Offensive zone prowess
As most defenders and goalies can attest, Weber has one of the heaviest shots in the league. Moreover, his ability to score isn't necessarily tied into his accuracy or timing; it's primarily fueled by pure power. In many cases, even when the goalie had plenty of time to adjust, Weber managed to power his way past their equipment. He also has the ability to get his slap shot off in a hurry. A quick and heavy shot is a nightmare for any NHL goaltender.
When he is given time to shoot on the power play, odds are he'll produce a goal or a juicy rebound. It's quite telegraphed as well. As soon as you saw Roman Josi and Weber switch on the point, you knew there was a cannonball coming your very shortly. Unless the puck hits the goalie, it'll end up in the back of the net more often than not. It reminds me a lot of how Sheldon Souray was used by the Habs on the power play. Predictable? Yes. Easy to stop?
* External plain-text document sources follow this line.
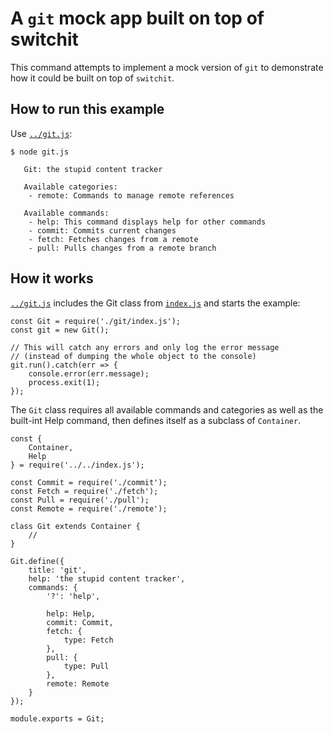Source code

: # A `git` mock app built on top of switchit
This command attempts to implement a mock version of `git` to demonstrate how it could be built on top of `switchit`.

## How to run this example

Use [`../git.js`](../git.js):

    $ node git.js  
       
       Git: the stupid content tracker
       
       Available categories:
        - remote: Commands to manage remote references
       
       Available commands:
        - help: This command displays help for other commands
        - commit: Commits current changes
        - fetch: Fetches changes from a remote
        - pull: Pulls changes from a remote branch
        
## How it works

[`../git.js`](../git.js) includes the Git class from [`index.js`](index.js) and starts the example:

    const Git = require('./git/index.js');
    const git = new Git();
    
    // This will catch any errors and only log the error message
    // (instead of dumping the whole object to the console)
    git.run().catch(err => {
        console.error(err.message);
        process.exit(1);
    });

The `Git` class requires all available commands and categories as well as the built-int Help command, then defines itself as a subclass of `Container`.

    const {
        Container,
        Help
    } = require('../../index.js');
    
    const Commit = require('./commit');
    const Fetch = require('./fetch');
    const Pull = require('./pull');
    const Remote = require('./remote');
    
    class Git extends Container {
        //
    }
    
    Git.define({
        title: 'git',
        help: 'the stupid content tracker',
        commands: {
            '?': 'help',
    
            help: Help,
            commit: Commit,
            fetch: {
                type: Fetch
            },
            pull: {
                type: Pull
            },
            remote: Remote
        }
    });
    
    module.exports = Git;
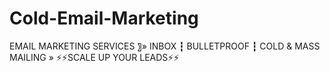 # Cold-Email-Marketing
EMAIL MARKETING SERVICES 〗» INBOX ┇ BULLETPROOF ┇ COLD &amp; MASS MAILING » ⚡⚡SCALE UP YOUR LEADS⚡⚡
Absolutely not.
Interestingly, just the threat of his shot tends to drag defenders out of position, opening up the ice for Weber's teammates.
As evidenced in the clip below, once Weber establishes the threat of a shot, he draws the attention of two defenders, leaving James Neal in a perfect position to score an easy goal.
For Habs fans this could be quite interesting, and could lead to a big uptick in goals for Alex Galchenyuk. Essentially, Weber's mere presence gives his team a few options in the offensive zone. A 1-3-1 setup on the power play with Weber playing across from Galchenyuk is a very exciting prospect.
For example, take a look at how Filip Forsberg uses Weber's presence on the power play to draw defenders out of position.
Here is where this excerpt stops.